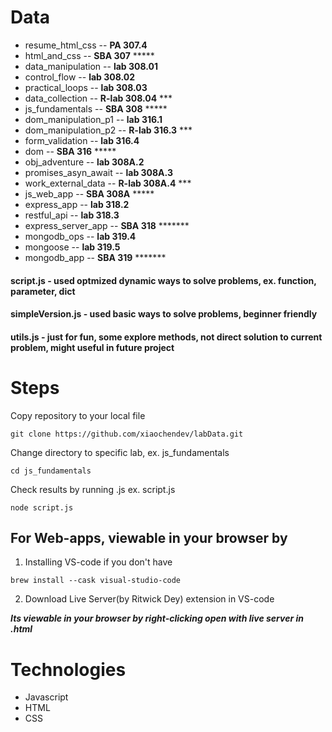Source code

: # Data
- resume_html_css -- __PA 307.4__ 
- html_and_css -- __SBA 307__ *****
- data_manipulation -- __lab 308.01__
- control_flow -- __lab 308.02__
- practical_loops -- __lab 308.03__
- data_collection -- __R-lab 308.04__ ***
- js_fundamentals -- __SBA 308__ *****
- dom_manipulation_p1 -- __lab 316.1__
- dom_manipulation_p2 -- __R-lab 316.3__ ***
- form_validation -- __lab 316.4__
- dom -- __SBA 316__ ***** 
- obj_adventure -- __lab 308A.2__
- promises_asyn_await -- __lab 308A.3__
- work_external_data -- __R-lab 308A.4__ ***
- js_web_app -- __SBA 308A__ *****
- express_app -- __lab 318.2__
- restful_api -- __lab 318.3__
- express_server_app -- __SBA 318__ *******
- mongodb_ops -- __lab 319.4__
- mongoose -- __lab 319.5__ 
- mongodb_app -- __SBA 319__ *******


#### script.js - used optmized dynamic ways to solve problems, ex. function, parameter, dict
#### simpleVersion.js - used basic ways to solve problems, beginner friendly
#### utils.js  - just for fun, some explore methods, not direct solution to current problem, might useful in future project

# Steps
Copy repository to your local file

```
git clone https://github.com/xiaochendev/labData.git
```

Change directory to specific lab, ex. js_fundamentals
```
cd js_fundamentals
```

Check results by running .js ex. script.js 
```
node script.js
```

## For Web-apps, viewable in your browser by 

1. Installing VS-code if you don't have
```
brew install --cask visual-studio-code
```

2. Download Live Server(by Ritwick Dey) extension in VS-code

***Its viewable in your browser by right-clicking open with live server in .html***


# Technologies
- Javascript
- HTML
- CSS
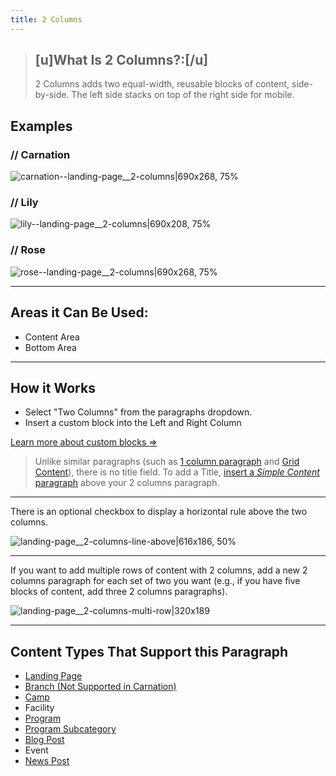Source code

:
 ```yaml
---
title: 2 Columns
---
```


> ## [u]What Is 2 Columns?:[/u]
> 2 Columns adds two equal-width, reusable blocks of content, side-by-side. The left side stacks on top of the right side for mobile.

## Examples

### // Carnation

![carnation--landing-page__2-columns|690x268, 75%](upload://dkzxUqrsfBxqvPnivluX5HzHuhA.png)

### // Lily

![lily--landing-page__2-columns|690x208, 75%](upload://wqxqkbzAzZ1JtBrs4RZGcU7nPX2.png)

### // Rose

![rose--landing-page__2-columns|690x268, 75%](upload://nRt57PAn1C33zFd8BXarNcSLrT6.png)

---

## Areas it Can Be Used:

* Content Area
* Bottom Area

---

## How it Works

* Select "Two Columns" from the paragraphs dropdown.
* Insert a custom block into the Left and Right Column

[Learn more about custom blocks ⇒](https://community.openymca.org/t/blocks-website-structure-open-y-user-docs/733)

> Unlike similar paragraphs (such as [1 column paragraph](https://community.openymca.org/t/1-column-paragraphs-open-y-user-docs/698) and [Grid Content](https://community.openymca.org/t/grid-content-paragraphs-open-y-user-docs/716)), there is no title field. To add a Title, [insert a *Simple Content* paragraph](https://community.openymca.org/t/simple-content-paragraphs-open-y-user-docs/724) above your 2 columns paragraph.

---

There is an optional checkbox to display a horizontal rule above the two columns.

![landing-page__2-columns-line-above|616x186, 50%](upload://rsZNPIOPtpILPC1XRQEGBb2FFTV.png)

---

If you want to add multiple rows of content with 2 columns, add a new 2 columns paragraph for each set of two you want (e.g., if you have five blocks of content, add three 2 columns paragraphs).

![landing-page__2-columns-multi-row|320x189](upload://gJ2vO2DWTfWm7zi11C9csfMZZK1.gif)

---

## Content Types That Support this Paragraph

* [Landing Page](https://community.openymca.org/t/landing-page-content-types-open-y-user-docs/667)
* [Branch (Not Supported in Carnation)](https://community.openymca.org/t/branch-content-types-open-y-user-docs/685)
* [Camp](https://community.openymca.org/t/camp-content-types-user-docs/690)
* Facility
* [Program](https://community.openymca.org/t/program-content-types-open-y-user-docs/691)
* [Program Subcategory](https://community.openymca.org/t/landing-page-content-types-open-y-user-docs/667)
* [Blog Post](https://community.openymca.org/t/blog-post-content-types-open-y-user-docs/693)
* Event
* [News Post](https://community.openymca.org/t/news-post-content-types-open-y-user-docs/694)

◇ ◇ ◇ ◇

» What you are asked to do
Every line from the start of the listing above through the line with "- work_external_data -- __R-lab 308A.4__ ***" should be repeated exactly; skip the pictures and add nothing else.

» Response to this exercise
Source code

: # Data
- resume_html_css -- __PA 307.4__ 
- html_and_css -- __SBA 307__ *****
- data_manipulation -- __lab 308.01__
- control_flow -- __lab 308.02__
- practical_loops -- __lab 308.03__
- data_collection -- __R-lab 308.04__ ***
- js_fundamentals -- __SBA 308__ *****
- dom_manipulation_p1 -- __lab 316.1__
- dom_manipulation_p2 -- __R-lab 316.3__ ***
- form_validation -- __lab 316.4__
- dom -- __SBA 316__ ***** 
- obj_adventure -- __lab 308A.2__
- promises_asyn_await -- __lab 308A.3__
- work_external_data -- __R-lab 308A.4__ ***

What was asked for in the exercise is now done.